Here we have, in a painting that he made when he was 35 years of age, the essence of everything that he was, and everything that he strove to be. Here is the transfiguration of the utterly ordinary. We could think of Morandi in the context of these objects, but Chardin is more giving than Morandi in certain respects, more colourful, less pared back, more ready to acknowledge and celebrate the potential for visual richness and variety in the utterly ordinary, more ready to robustly characterise and animate that which is so often overlooked or undervalued.

The organisation of this still life of kitchen objects is almost comically Edward Lear-like in its deft allusion to hierarchies. The copper water fountain, bearer of the source of all life, lords it over the other objects, whose role it is to collect and then distribute what the fountain dispenses. It feels unbudgeable, at the centre of its own universe, lord of all it surveys. It has an almost religious, monstrance-like centrality, bulgingly bishop-like, prideful to the brim with its own secure presence in this world. It positively swells outward in the presence of onlookers. Its aura of sacredness is comically enhanced by its dull, coppery gleam, which also gives it a hint of monkishness. Monk and bishop all in one then. The knob at the top of its lid nudges up against the very top of the painting, as if, like some rebel angel, this fountain is dangerously challenging the heights. It can go no further. It has reached its apogee. Its base, thanks to its faithful support and retainer (a particularly dependable and workaday looking four-legged stool), is lodged solid on the dappled and rather indeterminate surface that it shares with the objects which attend upon it, and even in this particularly straitened and hole-in-corner domestic environment, seem to depend upon it for their utility, their very reason-for-being. The other objects look less solidly lodged here, more itinerant by nature. By their very haphazard positioning close to the urn, facing in this direction or that, randomly squeezed up together or raggedly set apart from each other, they seem to be ready to go out into the world of the rest of the house, filling other containers as and when that service is required. Not so this fountain. Things come to it, and those who bear these things. There is nothing for it but this place. It is too massy, too utterly dominating of its own tiny universe beside this stretch of old wall, against which its shadow looms, to wish for anything better or different. It feels utterly defined here, utterly itself.
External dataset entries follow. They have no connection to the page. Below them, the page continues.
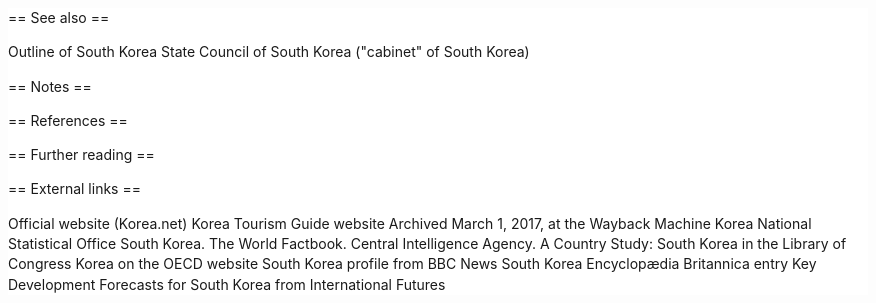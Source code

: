
== See also ==

Outline of South Korea
State Council of South Korea ("cabinet" of South Korea)


== Notes ==


== References ==


== Further reading ==


== External links ==

Official website (Korea.net)
Korea Tourism Guide website Archived March 1, 2017, at the Wayback Machine
Korea National Statistical Office
South Korea. The World Factbook. Central Intelligence Agency.
A Country Study: South Korea in the Library of Congress
Korea on the OECD website
South Korea profile from BBC News
South Korea Encyclopædia Britannica entry
Key Development Forecasts for South Korea from International Futures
Yes, it is almost as if this still life is serving as a kind of parable, as a way of expressing Chardin's fast held opinions about that which underpins and makes possible – he was also much given to the drawing of servants, who are often to be found using such objects as the ones that we can see in this painting – the orderly life of those who lord it over (and choose to ignore, for the most part) such objects as these. The physical triumphalism of this painting is all about the essential dignity of the lowly, whether animate or not, and how we depend upon them. Without them we would simply not be able to go about our gloriously superficial lives.

There is no activity of any kind in this painting. No water drips to steal our attention away from the objecthood of the black jug, the bucket, the ladle and the copper fountain itself. There is an immense solidity and authority to this fountain. It seems to wish to posture before our very eyes as it stands proudly high on its stool. The concentric rings of its lid seem to adorn it and to shift it, just a touch, in the direction of an object of decorative beauty. That cover could be a rather exotic hat of a particularly handsome Mongol kind.

This is evidently a further point to bear in mind: the lowly can be unexpectedly beautiful too. It is just a matter of the angle at which you choose to see them, whether with the naked eye or, squinting just a touch, through the ivory-handled lorgnette. If the latter, you pass on quickly and miss life's essentials.

ABOUT THE ARTIST

Jean-Baptiste-Siméon Chardin (1699-1779) had a particularly subtle and unemphatic manner of painting, and a choice of subject matter that seldom rose above the humdrum. In the flamboyant age of Boucher and Fragonard, he felt a touch out of key with his times. For all that, his dogged virtues won out in the end. In his paintings of ordinary objects and ordinary people, he succeeded in investing the day-to-day with exquisite qualities.